Scan the entries for "Overseeing". Every line that holds it is to be copied.
Top of PROVIDED ENTRIES
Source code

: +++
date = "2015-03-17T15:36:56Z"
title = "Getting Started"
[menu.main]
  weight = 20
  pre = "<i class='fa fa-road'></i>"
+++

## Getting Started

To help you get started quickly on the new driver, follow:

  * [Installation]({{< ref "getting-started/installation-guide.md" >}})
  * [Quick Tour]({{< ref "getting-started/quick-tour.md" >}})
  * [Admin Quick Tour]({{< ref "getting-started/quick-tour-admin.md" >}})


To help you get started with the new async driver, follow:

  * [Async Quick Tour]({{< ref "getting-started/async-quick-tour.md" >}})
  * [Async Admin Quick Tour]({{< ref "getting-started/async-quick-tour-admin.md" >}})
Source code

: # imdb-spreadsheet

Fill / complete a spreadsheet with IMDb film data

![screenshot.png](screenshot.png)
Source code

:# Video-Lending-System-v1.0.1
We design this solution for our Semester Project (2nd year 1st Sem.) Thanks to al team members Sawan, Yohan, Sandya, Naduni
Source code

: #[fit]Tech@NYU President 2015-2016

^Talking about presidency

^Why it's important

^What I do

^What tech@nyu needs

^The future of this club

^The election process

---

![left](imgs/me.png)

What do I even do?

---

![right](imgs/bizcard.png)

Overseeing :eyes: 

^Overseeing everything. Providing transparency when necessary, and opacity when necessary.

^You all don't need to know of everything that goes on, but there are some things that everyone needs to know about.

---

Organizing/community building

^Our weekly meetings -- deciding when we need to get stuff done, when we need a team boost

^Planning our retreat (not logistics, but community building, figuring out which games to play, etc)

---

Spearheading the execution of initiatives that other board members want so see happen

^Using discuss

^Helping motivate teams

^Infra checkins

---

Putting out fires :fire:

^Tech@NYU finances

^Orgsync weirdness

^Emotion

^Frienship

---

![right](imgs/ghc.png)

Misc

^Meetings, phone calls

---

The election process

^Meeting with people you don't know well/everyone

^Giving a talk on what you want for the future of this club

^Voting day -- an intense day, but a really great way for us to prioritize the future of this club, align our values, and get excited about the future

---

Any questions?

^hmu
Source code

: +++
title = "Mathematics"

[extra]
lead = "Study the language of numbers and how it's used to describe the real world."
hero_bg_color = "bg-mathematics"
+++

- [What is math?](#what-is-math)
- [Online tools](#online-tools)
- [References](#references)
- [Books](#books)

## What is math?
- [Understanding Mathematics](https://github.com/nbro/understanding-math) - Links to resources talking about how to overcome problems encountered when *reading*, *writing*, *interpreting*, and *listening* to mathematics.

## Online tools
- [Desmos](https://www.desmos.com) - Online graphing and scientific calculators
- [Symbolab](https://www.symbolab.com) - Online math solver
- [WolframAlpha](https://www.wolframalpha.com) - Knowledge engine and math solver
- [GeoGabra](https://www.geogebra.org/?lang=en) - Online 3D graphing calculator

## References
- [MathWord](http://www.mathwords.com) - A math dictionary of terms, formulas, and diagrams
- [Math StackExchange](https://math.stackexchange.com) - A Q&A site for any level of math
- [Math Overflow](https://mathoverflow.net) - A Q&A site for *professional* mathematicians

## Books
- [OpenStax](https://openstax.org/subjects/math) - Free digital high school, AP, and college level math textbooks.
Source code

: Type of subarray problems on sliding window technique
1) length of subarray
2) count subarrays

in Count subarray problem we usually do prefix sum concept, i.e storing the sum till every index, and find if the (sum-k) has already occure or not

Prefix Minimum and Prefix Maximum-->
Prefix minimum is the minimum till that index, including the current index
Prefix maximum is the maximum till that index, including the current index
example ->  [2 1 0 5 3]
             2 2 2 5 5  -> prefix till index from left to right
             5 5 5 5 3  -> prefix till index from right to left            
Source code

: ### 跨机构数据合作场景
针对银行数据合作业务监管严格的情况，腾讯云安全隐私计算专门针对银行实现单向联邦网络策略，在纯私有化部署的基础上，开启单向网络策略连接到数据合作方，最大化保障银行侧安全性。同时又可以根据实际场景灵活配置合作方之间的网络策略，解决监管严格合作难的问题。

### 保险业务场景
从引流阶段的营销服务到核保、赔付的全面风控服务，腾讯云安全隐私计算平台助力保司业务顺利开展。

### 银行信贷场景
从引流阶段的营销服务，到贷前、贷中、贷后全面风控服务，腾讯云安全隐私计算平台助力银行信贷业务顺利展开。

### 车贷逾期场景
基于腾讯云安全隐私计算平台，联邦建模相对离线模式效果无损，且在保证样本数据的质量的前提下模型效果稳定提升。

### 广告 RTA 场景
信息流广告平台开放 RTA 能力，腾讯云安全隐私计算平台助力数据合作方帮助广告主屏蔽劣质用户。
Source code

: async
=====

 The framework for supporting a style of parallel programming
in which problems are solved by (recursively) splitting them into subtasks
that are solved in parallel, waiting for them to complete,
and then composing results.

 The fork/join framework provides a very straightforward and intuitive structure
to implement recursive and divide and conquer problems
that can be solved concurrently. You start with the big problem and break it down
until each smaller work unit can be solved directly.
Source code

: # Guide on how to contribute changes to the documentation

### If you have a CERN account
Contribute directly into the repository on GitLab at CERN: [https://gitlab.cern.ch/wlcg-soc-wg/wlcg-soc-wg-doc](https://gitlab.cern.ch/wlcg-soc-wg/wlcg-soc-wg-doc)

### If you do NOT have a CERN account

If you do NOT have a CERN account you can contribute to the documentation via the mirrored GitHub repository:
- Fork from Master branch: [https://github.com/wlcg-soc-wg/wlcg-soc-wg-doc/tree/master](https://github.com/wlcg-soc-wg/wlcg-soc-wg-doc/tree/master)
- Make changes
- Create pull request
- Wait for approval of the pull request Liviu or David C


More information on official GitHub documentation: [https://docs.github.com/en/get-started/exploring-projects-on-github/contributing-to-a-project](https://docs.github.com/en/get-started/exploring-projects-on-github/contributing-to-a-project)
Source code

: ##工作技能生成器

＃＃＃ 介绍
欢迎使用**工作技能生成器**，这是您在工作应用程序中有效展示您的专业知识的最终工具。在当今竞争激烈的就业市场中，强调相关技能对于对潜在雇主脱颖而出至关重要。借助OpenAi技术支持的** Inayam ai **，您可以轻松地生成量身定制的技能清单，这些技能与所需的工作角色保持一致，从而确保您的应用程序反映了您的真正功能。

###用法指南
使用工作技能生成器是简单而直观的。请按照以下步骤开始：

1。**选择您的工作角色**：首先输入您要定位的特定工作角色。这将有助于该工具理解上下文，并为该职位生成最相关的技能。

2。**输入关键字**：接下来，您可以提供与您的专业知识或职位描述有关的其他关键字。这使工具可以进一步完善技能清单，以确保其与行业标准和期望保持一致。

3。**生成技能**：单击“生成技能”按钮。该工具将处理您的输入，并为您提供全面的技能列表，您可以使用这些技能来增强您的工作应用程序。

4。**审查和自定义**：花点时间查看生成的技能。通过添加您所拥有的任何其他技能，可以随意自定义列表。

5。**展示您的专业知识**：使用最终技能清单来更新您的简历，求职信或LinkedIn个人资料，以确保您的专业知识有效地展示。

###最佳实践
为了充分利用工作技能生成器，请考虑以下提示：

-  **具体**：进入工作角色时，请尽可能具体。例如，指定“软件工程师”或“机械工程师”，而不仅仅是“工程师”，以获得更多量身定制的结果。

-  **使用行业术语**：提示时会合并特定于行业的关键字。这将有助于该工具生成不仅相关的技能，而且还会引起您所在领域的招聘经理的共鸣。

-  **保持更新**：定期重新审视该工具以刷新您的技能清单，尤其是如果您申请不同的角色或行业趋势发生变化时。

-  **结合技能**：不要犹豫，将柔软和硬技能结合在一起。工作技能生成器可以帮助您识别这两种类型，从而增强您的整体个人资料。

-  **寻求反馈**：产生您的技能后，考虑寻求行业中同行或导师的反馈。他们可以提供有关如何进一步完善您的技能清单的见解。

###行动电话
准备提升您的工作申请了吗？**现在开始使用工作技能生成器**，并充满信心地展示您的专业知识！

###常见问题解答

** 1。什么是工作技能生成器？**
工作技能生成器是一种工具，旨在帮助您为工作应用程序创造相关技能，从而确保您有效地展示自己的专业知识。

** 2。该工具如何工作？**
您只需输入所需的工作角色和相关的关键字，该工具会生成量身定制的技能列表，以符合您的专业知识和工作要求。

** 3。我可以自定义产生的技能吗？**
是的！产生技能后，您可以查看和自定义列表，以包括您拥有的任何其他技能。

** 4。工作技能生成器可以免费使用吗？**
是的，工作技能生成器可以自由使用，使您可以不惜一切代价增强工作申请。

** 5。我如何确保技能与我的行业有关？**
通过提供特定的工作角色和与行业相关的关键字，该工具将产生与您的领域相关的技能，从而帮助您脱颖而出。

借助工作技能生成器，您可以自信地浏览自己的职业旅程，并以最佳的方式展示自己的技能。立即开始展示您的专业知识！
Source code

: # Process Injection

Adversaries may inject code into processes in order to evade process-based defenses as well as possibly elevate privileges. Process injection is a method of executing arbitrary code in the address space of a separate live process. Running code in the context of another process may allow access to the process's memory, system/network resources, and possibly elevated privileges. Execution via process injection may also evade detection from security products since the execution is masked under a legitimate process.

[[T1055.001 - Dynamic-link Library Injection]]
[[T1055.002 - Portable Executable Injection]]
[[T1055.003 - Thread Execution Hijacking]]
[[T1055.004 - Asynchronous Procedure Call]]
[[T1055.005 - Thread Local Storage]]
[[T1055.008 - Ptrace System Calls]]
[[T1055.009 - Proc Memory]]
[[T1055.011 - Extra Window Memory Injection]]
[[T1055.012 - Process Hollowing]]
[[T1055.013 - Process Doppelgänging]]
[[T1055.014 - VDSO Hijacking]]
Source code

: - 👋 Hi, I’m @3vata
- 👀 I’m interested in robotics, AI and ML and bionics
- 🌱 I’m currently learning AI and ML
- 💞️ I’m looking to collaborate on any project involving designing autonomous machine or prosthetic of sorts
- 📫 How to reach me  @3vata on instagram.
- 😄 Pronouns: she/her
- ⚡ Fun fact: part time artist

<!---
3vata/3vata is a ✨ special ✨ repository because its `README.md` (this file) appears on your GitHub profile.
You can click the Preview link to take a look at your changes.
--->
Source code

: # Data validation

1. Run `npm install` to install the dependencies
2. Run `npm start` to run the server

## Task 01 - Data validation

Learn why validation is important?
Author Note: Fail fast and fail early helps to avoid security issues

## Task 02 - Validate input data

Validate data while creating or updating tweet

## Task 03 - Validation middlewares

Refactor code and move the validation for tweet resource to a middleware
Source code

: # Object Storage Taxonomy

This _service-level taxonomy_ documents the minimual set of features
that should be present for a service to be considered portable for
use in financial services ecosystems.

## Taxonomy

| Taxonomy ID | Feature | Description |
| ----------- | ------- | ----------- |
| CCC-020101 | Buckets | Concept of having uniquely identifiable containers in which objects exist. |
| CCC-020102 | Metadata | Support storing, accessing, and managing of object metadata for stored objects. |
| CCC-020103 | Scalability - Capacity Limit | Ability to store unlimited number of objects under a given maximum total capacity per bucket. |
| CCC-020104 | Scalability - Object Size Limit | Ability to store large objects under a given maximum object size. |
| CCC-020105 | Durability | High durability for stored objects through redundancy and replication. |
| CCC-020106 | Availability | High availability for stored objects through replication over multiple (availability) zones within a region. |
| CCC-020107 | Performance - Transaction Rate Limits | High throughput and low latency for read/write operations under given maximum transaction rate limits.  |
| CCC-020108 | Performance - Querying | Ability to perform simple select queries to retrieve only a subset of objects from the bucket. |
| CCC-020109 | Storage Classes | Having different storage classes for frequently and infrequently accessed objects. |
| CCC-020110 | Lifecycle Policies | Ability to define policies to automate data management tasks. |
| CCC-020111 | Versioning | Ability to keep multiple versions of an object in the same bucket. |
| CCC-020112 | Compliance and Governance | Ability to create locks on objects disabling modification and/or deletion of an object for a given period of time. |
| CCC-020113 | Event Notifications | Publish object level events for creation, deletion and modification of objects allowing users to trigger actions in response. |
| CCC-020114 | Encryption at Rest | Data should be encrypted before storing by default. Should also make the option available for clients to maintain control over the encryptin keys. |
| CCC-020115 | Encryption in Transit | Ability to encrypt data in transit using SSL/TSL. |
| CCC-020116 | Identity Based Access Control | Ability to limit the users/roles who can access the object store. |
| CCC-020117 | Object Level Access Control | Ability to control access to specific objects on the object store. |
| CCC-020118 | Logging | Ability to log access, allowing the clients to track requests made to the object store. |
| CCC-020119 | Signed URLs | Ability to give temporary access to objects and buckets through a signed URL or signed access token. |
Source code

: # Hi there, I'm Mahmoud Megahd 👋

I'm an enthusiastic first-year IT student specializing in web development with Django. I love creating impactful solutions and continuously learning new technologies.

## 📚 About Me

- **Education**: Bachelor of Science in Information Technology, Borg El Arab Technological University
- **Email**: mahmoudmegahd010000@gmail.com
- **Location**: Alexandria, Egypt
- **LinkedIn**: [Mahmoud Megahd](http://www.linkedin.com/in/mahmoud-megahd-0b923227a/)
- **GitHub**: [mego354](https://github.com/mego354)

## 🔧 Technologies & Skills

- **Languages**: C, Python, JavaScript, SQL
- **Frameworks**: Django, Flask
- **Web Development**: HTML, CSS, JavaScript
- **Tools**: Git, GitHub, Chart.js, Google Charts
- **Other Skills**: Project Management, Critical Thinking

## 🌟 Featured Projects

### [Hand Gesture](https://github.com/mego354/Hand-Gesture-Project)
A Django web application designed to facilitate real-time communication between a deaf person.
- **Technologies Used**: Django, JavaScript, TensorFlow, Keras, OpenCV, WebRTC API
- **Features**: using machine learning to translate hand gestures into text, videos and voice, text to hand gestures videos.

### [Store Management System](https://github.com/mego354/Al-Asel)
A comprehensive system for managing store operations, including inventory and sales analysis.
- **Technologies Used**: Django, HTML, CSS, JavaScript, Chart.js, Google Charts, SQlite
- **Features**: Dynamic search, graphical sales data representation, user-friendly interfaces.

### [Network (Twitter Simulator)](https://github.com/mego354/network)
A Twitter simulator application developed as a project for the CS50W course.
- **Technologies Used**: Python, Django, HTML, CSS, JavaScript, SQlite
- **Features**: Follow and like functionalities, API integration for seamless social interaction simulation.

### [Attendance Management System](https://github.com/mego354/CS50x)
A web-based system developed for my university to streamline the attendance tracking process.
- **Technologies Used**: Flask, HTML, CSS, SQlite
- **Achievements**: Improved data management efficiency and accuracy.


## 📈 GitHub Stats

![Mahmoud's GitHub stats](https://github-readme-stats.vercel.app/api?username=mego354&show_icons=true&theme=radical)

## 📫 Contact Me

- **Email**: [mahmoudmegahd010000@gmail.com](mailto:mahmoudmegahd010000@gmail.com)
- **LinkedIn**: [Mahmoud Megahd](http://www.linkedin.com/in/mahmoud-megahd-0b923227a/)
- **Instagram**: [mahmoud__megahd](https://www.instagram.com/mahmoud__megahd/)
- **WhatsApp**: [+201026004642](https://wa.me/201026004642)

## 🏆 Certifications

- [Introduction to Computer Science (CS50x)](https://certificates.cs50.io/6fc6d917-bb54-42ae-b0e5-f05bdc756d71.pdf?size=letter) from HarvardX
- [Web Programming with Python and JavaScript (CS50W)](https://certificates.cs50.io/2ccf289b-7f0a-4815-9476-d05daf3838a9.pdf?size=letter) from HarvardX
Bottom of PROVIDED ENTRIES
• SOLUTION TO THIS PROBLEM
Overseeing :eyes: 
^Overseeing everything. Providing transparency when necessary, and opacity when necessary.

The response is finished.